*** Block opens ***

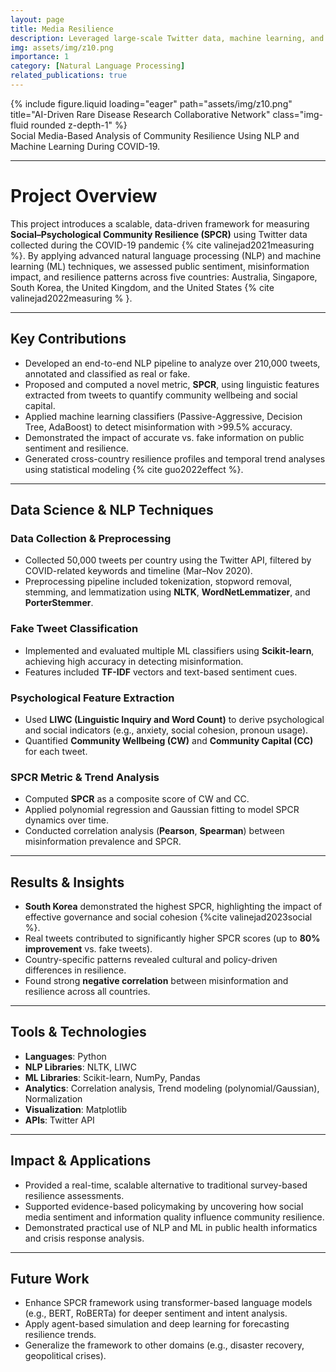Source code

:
 ```yaml
---
layout: page
title: Media Resilience
description: Leveraged large-scale Twitter data, machine learning, and NLP techniques to quantify and compare social–psychological resilience across five countries.
img: assets/img/z10.png
importance: 1
category: [Natural Language Processing]
related_publications: true
---
```




<!-- ### **Case Study: AI-Driven Rare Disease Research Collaborative Network** -->

<div class="row justify-content-sm-center">
  <div class="col-sm-8 mt-3 mt-md-0">
    {% include figure.liquid loading="eager" path="assets/img/z10.png" title="AI-Driven Rare Disease Research Collaborative Network" class="img-fluid rounded z-depth-1" %}
  </div>
</div>
<div class="caption">
    Social Media-Based Analysis of Community Resilience Using NLP and Machine Learning During COVID-19.
</div>

---

# Project Overview

This project introduces a scalable, data-driven framework for measuring **Social–Psychological Community Resilience (SPCR)** using Twitter data collected during the COVID-19 pandemic {% cite valinejad2021measuring %}. By applying advanced natural language processing (NLP) and machine learning (ML) techniques, we assessed public sentiment, misinformation impact, and resilience patterns across five countries: Australia, Singapore, South Korea, the United Kingdom, and the United States {% cite valinejad2022measuring % }.

---


## Key Contributions

- Developed an end-to-end NLP pipeline to analyze over 210,000 tweets, annotated and classified as real or fake.
- Proposed and computed a novel metric, **SPCR**, using linguistic features extracted from tweets to quantify community wellbeing and social capital.
- Applied machine learning classifiers (Passive-Aggressive, Decision Tree, AdaBoost) to detect misinformation with >99.5% accuracy.
- Demonstrated the impact of accurate vs. fake information on public sentiment and resilience.
- Generated cross-country resilience profiles and temporal trend analyses using statistical modeling {% cite guo2022effect %}.

---

## Data Science & NLP Techniques

### Data Collection & Preprocessing

- Collected 50,000 tweets per country using the Twitter API, filtered by COVID-related keywords and timeline (Mar–Nov 2020).
- Preprocessing pipeline included tokenization, stopword removal, stemming, and lemmatization using **NLTK**, **WordNetLemmatizer**, and **PorterStemmer**.

### Fake Tweet Classification

- Implemented and evaluated multiple ML classifiers using **Scikit-learn**, achieving high accuracy in detecting misinformation.
- Features included **TF-IDF** vectors and text-based sentiment cues.

### Psychological Feature Extraction

- Used **LIWC (Linguistic Inquiry and Word Count)** to derive psychological and social indicators (e.g., anxiety, social cohesion, pronoun usage).
- Quantified **Community Wellbeing (CW)** and **Community Capital (CC)** for each tweet.

### SPCR Metric & Trend Analysis

- Computed **SPCR** as a composite score of CW and CC.
- Applied polynomial regression and Gaussian fitting to model SPCR dynamics over time.
- Conducted correlation analysis (**Pearson**, **Spearman**) between misinformation prevalence and SPCR.

---

## Results & Insights

- **South Korea** demonstrated the highest SPCR, highlighting the impact of effective governance and social cohesion {%cite valinejad2023social %}.
- Real tweets contributed to significantly higher SPCR scores (up to **80% improvement** vs. fake tweets).
- Country-specific patterns revealed cultural and policy-driven differences in resilience.
- Found strong **negative correlation** between misinformation and resilience across all countries.

---

## Tools & Technologies

- **Languages**: Python  
- **NLP Libraries**: NLTK, LIWC  
- **ML Libraries**: Scikit-learn, NumPy, Pandas  
- **Analytics**: Correlation analysis, Trend modeling (polynomial/Gaussian), Normalization  
- **Visualization**: Matplotlib  
- **APIs**: Twitter API

---

## Impact & Applications

- Provided a real-time, scalable alternative to traditional survey-based resilience assessments.
- Supported evidence-based policymaking by uncovering how social media sentiment and information quality influence community resilience.
- Demonstrated practical use of NLP and ML in public health informatics and crisis response analysis.

---

## Future Work

- Enhance SPCR framework using transformer-based language models (e.g., BERT, RoBERTa) for deeper sentiment and intent analysis.
- Apply agent-based simulation and deep learning for forecasting resilience trends.
- Generalize the framework to other domains (e.g., disaster recovery, geopolitical crises).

*** Block closes ***

### Task goal
Every line above from the line with "## Key Contributions" to the line with "- Collected 50,000" is wanted, ends included; write them out exactly and add no other line.

### Response below
## Key Contributions

- Developed an end-to-end NLP pipeline to analyze over 210,000 tweets, annotated and classified as real or fake.
- Proposed and computed a novel metric, **SPCR**, using linguistic features extracted from tweets to quantify community wellbeing and social capital.
- Applied machine learning classifiers (Passive-Aggressive, Decision Tree, AdaBoost) to detect misinformation with >99.5% accuracy.
- Demonstrated the impact of accurate vs. fake information on public sentiment and resilience.
- Generated cross-country resilience profiles and temporal trend analyses using statistical modeling {% cite guo2022effect %}.

---

## Data Science & NLP Techniques

### Data Collection & Preprocessing

- Collected 50,000 tweets per country using the Twitter API, filtered by COVID-related keywords and timeline (Mar–Nov 2020).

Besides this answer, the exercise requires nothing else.